Exercise prompt: Go through the records and extract every line with the word "Tour".

Saved data entries:
..........

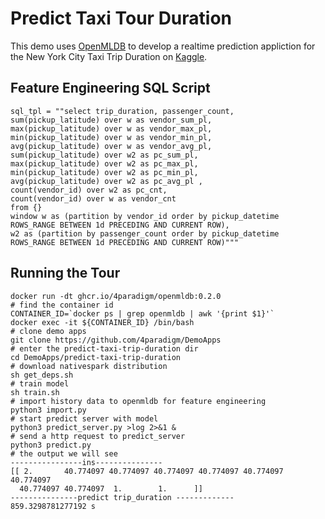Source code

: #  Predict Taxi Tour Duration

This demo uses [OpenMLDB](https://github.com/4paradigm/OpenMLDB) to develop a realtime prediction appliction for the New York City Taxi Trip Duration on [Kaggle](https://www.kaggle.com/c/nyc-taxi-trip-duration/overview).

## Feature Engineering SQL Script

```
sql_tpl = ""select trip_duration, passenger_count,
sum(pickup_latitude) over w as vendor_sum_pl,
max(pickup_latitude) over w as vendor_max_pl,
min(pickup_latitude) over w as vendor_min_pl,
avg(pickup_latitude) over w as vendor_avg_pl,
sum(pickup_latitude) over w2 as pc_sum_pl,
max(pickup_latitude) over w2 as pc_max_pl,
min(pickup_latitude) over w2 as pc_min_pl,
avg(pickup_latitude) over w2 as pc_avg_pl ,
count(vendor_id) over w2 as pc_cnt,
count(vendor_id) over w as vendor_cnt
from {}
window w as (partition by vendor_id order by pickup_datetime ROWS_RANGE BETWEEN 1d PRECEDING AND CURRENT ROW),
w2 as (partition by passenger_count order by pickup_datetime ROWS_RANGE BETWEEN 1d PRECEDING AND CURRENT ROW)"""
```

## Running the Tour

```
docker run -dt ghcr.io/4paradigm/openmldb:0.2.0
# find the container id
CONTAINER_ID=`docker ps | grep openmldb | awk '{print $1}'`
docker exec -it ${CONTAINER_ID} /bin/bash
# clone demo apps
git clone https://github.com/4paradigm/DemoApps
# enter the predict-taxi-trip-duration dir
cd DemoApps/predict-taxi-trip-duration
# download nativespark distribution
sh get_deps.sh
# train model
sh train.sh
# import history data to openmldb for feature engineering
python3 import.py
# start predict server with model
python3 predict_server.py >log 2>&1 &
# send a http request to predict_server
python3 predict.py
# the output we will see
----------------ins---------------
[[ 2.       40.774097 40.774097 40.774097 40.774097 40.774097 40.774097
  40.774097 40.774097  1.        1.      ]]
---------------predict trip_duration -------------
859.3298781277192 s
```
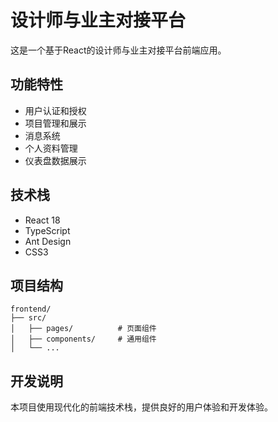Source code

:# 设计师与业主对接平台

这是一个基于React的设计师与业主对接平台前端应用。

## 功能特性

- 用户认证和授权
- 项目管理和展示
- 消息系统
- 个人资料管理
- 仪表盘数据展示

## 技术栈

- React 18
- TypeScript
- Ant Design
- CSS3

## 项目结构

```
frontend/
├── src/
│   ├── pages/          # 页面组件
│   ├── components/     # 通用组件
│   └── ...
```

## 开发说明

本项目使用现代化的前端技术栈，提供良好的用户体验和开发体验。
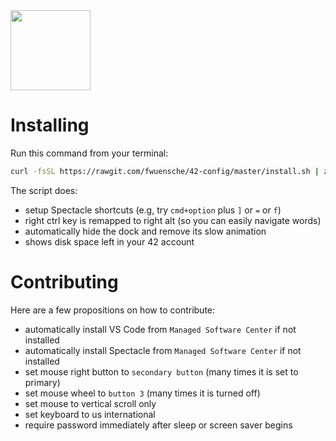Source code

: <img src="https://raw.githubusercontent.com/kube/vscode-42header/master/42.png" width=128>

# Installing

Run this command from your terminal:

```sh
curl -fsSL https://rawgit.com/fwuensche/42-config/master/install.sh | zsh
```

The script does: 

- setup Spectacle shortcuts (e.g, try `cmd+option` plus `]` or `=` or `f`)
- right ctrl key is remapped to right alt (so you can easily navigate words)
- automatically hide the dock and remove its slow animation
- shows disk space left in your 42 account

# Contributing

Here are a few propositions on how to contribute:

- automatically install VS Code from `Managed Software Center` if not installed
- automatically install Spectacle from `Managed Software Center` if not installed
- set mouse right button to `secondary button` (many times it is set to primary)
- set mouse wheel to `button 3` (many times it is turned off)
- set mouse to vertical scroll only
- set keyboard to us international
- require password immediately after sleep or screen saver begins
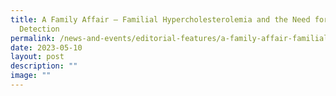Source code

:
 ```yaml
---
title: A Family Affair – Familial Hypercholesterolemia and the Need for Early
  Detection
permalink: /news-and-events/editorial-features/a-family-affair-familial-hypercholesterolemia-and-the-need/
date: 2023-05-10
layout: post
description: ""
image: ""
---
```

..........

Answer box:
: #  Predict Taxi Tour Duration
## Running the Tour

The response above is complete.